KÖİ Araştırma Merkezi’nden yapılan açıklamaya göre, Türkiye ve dünyada hızla artan konut ve sosyal alan ihtiyacı yanı sıra şehirlerin doğal afetlere dirençli ve akıllı olarak yeniden kurgulanması zorunluluğu farklı çözüm yollarının tartışılmasını beraberinde getirdi. GYODER tarafından açıklanan Erişilebilir Konut Projesi önerdiği Kamu Özel Sektör İşbirliği modeliyle bu alana bir kez daha dikkati çekti.
Açıklamada görüşlerine yer verilen Kamu Özel Sektör İş Birliği (KÖİ) Araştırma Merkezi Başkanı Dr. Eyüp Vural Aydın, KÖİ Modeli’nin, sadece mega projeler için bir araç olmadığını ifade etti. Modelin, uluslararası alanda etkin olarak üst yapı projelerinde de kullanıldığını belirten Aydın, “Eurostat’ın tahminlerine göre 2030’a kadar sadece Avrupa’da sosyal altyapıdaki eksikliklerin giderilmesi için 1,5 trilyon avro tutarında ilave yatırım yapılması gerekecek.

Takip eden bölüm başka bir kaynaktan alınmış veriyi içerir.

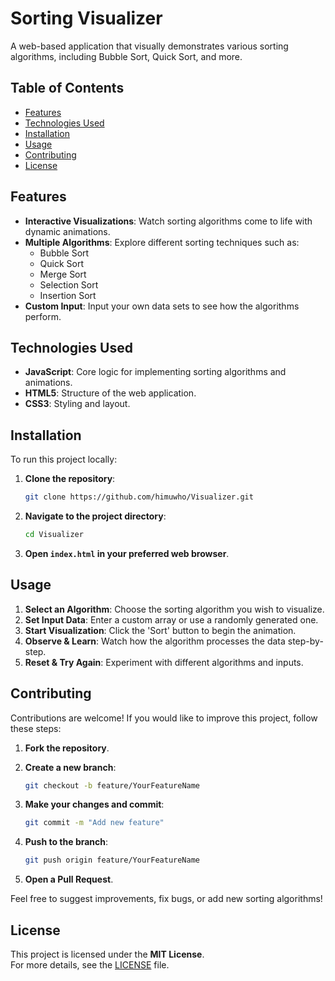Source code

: # Sorting Visualizer

A web-based application that visually demonstrates various sorting algorithms, including Bubble Sort, Quick Sort, and more.

## Table of Contents

- [Features](#features)
- [Technologies Used](#technologies-used)
- [Installation](#installation)
- [Usage](#usage)
- [Contributing](#contributing)
- [License](#license)

## Features

- **Interactive Visualizations**: Watch sorting algorithms come to life with dynamic animations.
- **Multiple Algorithms**: Explore different sorting techniques such as:
  - Bubble Sort
  - Quick Sort
  - Merge Sort
  - Selection Sort
  - Insertion Sort
- **Custom Input**: Input your own data sets to see how the algorithms perform.

## Technologies Used

- **JavaScript**: Core logic for implementing sorting algorithms and animations.
- **HTML5**: Structure of the web application.
- **CSS3**: Styling and layout.

## Installation

To run this project locally:

1. **Clone the repository**:

   ```sh
   git clone https://github.com/himuwho/Visualizer.git
   ```

2. **Navigate to the project directory**:

   ```sh
   cd Visualizer
   ```

3. **Open `index.html` in your preferred web browser**.

## Usage

1. **Select an Algorithm**: Choose the sorting algorithm you wish to visualize.
2. **Set Input Data**: Enter a custom array or use a randomly generated one.
3. **Start Visualization**: Click the 'Sort' button to begin the animation.
4. **Observe & Learn**: Watch how the algorithm processes the data step-by-step.
5. **Reset & Try Again**: Experiment with different algorithms and inputs.

## Contributing

Contributions are welcome! If you would like to improve this project, follow these steps:

1. **Fork the repository**.
2. **Create a new branch**:

   ```sh
   git checkout -b feature/YourFeatureName
   ```

3. **Make your changes and commit**:

   ```sh
   git commit -m "Add new feature"
   ```

4. **Push to the branch**:

   ```sh
   git push origin feature/YourFeatureName
   ```

5. **Open a Pull Request**.

Feel free to suggest improvements, fix bugs, or add new sorting algorithms!

## License

This project is licensed under the **MIT License**.  
For more details, see the [LICENSE](LICENSE) file.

Bu miktar, Ukrayna’daki savaşın ve Türkiye’nin yaşamış olduğu deprem sonrası daha da fazla yükselecek.” değerlendirmesinde bulundu.
Aydın, KÖİ Modeli’nin, finansa erişim, yeni teknolojilerin kullanımı, uygun insan kaynağına erişim, risk paylaşımı, yatırımların doğru zamanlaması ve öngörülebilir bütçe gibi kavramlarla büyük avantajlar sunduğunu hatırlattı.
KÖİ Modeli’nin yerel yönetimlere büyük fırsatlar sunduğuna dikkati çeken Aydın, şehirlerin akıllı kentler olarak yeniden inşasında, özel sektörün finansman bulma, inovasyon, projelerin belirlenen bütçe ve süre içerisinde tamamlanması ve koordinasyon yeteneğinden mutlaka faydalanılması gerektiğini vurguladı.
Geçen haziran ayında yapılan hukuki düzenleme ile belediyelerin özellikle çevre projelerinde KÖİ modelini kullanabilmesine imkan sağlandığını kaydeden Aydın, “Trabzon, Sakarya, İzmir, Samsun ve İstanbul’da belediyeler KÖİ Modeli ile projeler çalışıyor. Model, hem kamu hem son kullanıcı hem de özel sektöre sunduğu avantajlarla, dirençli ve akıllı şehirlerin inşasında özellikle yerel yönetimlere büyük fırsatlar sunuyor. Büyük bir potansiyel barındıran bu alanın önü açık. 2024’te yerel düzeyde KÖİ projelerinin gelişmesi için çok önemli bir yıl olacak.” değerlendirmesini yaptı.